Monday, 14 January 2008

An Island known as Madeira

As mentioned before in my last post,we spend the last week of year 2007 in the autonomous region of Madeira in Portugal.

Hubby spent 6 years of his life in the region when he was young and only after 50 years that he managed to come again and also to show me the island as he promised years back to show me the spectacular fireworks display on New Years Eve.
Photo takenfrom the plane while on landing course

Making reservations for flight+hotel package tour was not easy.I started my search from September and only in November that i finally managed to confirm our trip for 6 days/5 nights package tour.

Not knowing that i also captured the hotel site ( building in the middle with pool) from these photos although a bit blurd.

We had a charming hotel situated in a small town of Sta.Cruz,about 5 minutes drive from the airport in Machico.The hotel has a mountain view front rooms and sea view rooms with terrace, we were lucky enough to have a room with sea view and terrace as i always hoped to have. We can also watch the sunrise at about 8:00AM from our room or at the restaurant when we take our breakfast or watch the planes on their arrival, landing and take off at mid day or about 5:00 PM, where we took a lot of photos on our last day.

The city of Funchal as seen behind during our sightseing tour of the city

History of Madeira below as copied on site.

When the Infante Dom Henrique, better known in English as Prince Henry the Navigator, gathered together the finest cartographers and navigators of Portugal at the beginning of the 15th century, his plan was to extend the knowledge of the coast of West Africa. Armed only with square-rigged ships, compass, hourglass and astrolabe, the initial sea captains were severely handicapped in their endeavours. But in the course of their ventures, the finest hour of Portuguese maritime history, luck brought greater riches than the purities of science and logic.

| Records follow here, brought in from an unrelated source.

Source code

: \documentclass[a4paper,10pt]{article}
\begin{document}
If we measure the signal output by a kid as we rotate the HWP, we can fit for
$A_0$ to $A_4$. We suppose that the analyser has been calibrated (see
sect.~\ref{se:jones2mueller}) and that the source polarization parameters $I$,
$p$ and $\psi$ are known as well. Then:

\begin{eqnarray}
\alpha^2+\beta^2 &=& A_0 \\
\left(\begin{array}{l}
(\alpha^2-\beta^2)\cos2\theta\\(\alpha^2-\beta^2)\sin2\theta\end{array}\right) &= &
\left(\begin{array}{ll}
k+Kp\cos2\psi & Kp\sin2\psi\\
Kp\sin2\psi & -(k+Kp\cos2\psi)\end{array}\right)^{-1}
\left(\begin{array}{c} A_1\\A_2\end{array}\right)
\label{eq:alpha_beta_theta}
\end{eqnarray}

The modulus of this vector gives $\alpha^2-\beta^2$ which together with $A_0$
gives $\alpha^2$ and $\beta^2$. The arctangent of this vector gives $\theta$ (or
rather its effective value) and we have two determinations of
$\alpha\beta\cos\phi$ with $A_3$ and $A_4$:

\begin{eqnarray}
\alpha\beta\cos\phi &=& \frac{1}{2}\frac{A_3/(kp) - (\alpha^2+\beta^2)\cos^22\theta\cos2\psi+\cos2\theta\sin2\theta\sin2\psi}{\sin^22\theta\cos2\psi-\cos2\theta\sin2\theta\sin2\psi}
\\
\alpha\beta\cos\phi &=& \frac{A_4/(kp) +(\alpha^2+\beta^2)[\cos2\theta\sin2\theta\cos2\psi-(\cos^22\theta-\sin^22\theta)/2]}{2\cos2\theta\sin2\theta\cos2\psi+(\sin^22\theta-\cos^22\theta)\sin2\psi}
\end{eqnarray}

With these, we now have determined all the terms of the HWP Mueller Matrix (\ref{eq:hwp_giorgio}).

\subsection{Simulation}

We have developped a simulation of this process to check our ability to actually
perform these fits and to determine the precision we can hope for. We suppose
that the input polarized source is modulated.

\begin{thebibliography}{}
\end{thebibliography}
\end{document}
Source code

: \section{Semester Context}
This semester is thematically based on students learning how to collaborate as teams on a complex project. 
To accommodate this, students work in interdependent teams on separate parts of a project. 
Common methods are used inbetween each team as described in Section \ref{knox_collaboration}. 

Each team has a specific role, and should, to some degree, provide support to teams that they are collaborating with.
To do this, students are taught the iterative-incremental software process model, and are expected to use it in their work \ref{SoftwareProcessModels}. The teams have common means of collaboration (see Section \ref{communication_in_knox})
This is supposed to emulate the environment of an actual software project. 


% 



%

Two young sea captains, João Gonçalves Zarco and Tristão Vaz Teixeira, were blown off course on their journey around the African coast and after many days at sea found land on a small island that they named Porto Santo - the very first of the many discoveries made by Henry's school of navigation. On reporting to Henry they were promptly ordered to return and colonise the island. The year was 1419.
Seductive as are the charms of the golden sands of Porto Santo it seems somewhat incredible today that it took a further year before the next discovery was made. The captains had reported a dark mass of clouds visible on the southern horizon. They were now encouraged to explore this foreboding mass. As theories to whether the world was flat had yet to be completely disproved, it took an enormous leap of faith to cross the traverse.

As they approached, the huge Atlantic rollers breaking along the north coast and the boiling turbulence of the cross currents at the Ponta de São Lourenço cannot have eased the concern of the superstitious sailors. But on rounding the headland they discovered the bay of Machico, the threshold to the heavily forested island that they named Madeira. Prince Henry immediately organised the colonisation of the island, with the first families coming from the Algarve region of Portugal.

Today the statue of Zarco looks down on the descendants of the first colonisers as they navigate the corner in front of the Bank of Portugal building in downtown Funchal. As the Portuguese overseas possessions have shrunk, so the relative significance of this first of the great discoveries has gained in importance. To find a needle in a haystack can be trying, but to find Porto Santo in an Atlantic storm was a lucky prize indeed.